Один мальчик, самый маленький, уже был на руках у другой бригады скорой помощи. Они прямо там проезжали во время обстрела, очень близко. И уже была на месте тероборона. Они ребёнку оказали первую помощь. Маме частично успели оказать первую помощь, а мы забрали семилетнего мальчика.
— Мама что говорила? Она была в сознании? Она плакала?
— Мама была в шоке. Пыталась найти детей. Они все были оглушены взрывом. Это состояние, когда ты ничего не слышишь, у тебя звенит в ушах, ты просто потерян в пространстве. Она пыталась найти детей, а они не плакали оба.
У семилетнего мальчика были очень тяжелые травмы ног. Фактически была кожа с мышцами снята с костей. Но он не плакал, чтобы не пугать маму.
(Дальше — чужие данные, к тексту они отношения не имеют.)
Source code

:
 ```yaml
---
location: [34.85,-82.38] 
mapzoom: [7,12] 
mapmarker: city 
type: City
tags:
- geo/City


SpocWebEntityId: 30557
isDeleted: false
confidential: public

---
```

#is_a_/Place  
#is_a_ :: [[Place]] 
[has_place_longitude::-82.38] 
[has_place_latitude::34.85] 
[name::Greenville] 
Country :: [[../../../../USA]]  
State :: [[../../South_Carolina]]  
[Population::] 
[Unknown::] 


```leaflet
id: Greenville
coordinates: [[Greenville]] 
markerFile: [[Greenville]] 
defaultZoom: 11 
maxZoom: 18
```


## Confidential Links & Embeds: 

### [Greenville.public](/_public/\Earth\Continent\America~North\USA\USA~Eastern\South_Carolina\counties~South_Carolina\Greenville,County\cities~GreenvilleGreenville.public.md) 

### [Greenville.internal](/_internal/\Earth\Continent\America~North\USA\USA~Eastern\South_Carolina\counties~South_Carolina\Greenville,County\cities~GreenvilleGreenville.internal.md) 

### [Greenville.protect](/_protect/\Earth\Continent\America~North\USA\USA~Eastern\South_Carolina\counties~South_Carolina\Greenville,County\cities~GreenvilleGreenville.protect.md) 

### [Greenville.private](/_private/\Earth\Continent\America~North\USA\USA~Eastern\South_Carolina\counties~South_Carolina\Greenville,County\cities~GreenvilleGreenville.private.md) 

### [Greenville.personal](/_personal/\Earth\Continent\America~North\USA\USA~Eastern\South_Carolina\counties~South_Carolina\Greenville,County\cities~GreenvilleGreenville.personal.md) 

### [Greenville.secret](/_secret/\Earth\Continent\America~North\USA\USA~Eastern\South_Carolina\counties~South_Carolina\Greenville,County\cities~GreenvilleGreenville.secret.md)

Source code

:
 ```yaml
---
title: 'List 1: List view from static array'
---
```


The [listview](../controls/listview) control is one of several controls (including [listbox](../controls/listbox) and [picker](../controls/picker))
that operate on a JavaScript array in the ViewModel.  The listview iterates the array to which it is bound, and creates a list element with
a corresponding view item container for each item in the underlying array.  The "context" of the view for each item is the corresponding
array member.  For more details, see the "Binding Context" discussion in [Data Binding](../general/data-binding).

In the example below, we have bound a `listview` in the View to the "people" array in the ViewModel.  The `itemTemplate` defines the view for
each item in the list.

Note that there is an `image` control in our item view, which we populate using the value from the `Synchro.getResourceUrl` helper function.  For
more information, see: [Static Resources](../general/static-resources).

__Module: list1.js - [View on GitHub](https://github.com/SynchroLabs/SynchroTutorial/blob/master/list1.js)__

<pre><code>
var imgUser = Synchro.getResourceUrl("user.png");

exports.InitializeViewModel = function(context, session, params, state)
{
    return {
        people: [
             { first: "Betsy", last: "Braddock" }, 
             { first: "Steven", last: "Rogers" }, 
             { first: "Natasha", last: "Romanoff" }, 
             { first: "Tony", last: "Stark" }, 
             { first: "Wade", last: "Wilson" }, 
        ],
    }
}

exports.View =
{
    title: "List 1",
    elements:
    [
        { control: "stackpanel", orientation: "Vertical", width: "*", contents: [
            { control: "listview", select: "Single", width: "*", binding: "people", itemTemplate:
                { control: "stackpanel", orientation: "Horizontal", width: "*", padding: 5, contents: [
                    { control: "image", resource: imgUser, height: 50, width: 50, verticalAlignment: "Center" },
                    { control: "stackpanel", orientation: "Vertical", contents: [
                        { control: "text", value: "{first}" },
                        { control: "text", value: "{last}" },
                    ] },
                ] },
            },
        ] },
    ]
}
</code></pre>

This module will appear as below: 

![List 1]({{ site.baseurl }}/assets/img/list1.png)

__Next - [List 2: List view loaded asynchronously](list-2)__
И вообще мы с ним в машине разговаривали про мультики, на отвлеченные темы.
Мама была тяжелая, это состояние называется сопор, когда человек может отвечать на твои вопросы, но после какого-то раздражения — болевого или громкого оклика. У нее тяжелое ранение было по итогу.
— Они выжили?
— Мама жива, детки живы оба. Один уже ходит в школу, второй — в детский садик пошел. Уже год прошел. Я видела их видео с реабилитацией. Показывали фотографии, что они живы и счастливы. И мальчику семилетнему ножки спасли. Это было самое страшное, что ему не удастся спасти обе ноги.
— То есть вы целенаправленно искали информацию об этих людях? Как долго?
— Мы общаемся с реаниматологами из детской областной больницы. Фамилии и другие данные всё равно остаются, и врачи из детской областной всегда интересуются. Педиатры — это вообще особенные люди. И они всегда интересуются своими маленькими пациентами, их судьбой. И я уже через врачей детской областной узнавала.
— То есть для вас было важно знать, что они живы?
— Да, для меня было важно знать, что они живы. То, что они живы, я знала, потому что мои сменщики отвозили в Курск обоих деток маленьких.
Но, во-первых, мне важно было знать, что среднему мальчику удалось ножки сохранить, потому что там действительно были очень тяжелые ранения обеих нижних конечностей. А, во-вторых, важно было знать про судьбу малыша, у которого было проникающее ранение в живот. Что он тоже не останется инвалидом и что ему не надо будет удалять часть кишечника и прочее. Но всё у них с очень хорошим, благополучным исходом.
— А как долго вы ими интересовались?
— В последний раз я спрашивала про них в августе этого года. То есть год почти прошёл.
Дотравматический синдром
— Вы рассказываете это, и даже больно слушать. А вы это видите и говорите, что ваша работа вам дарит радостные ощущения.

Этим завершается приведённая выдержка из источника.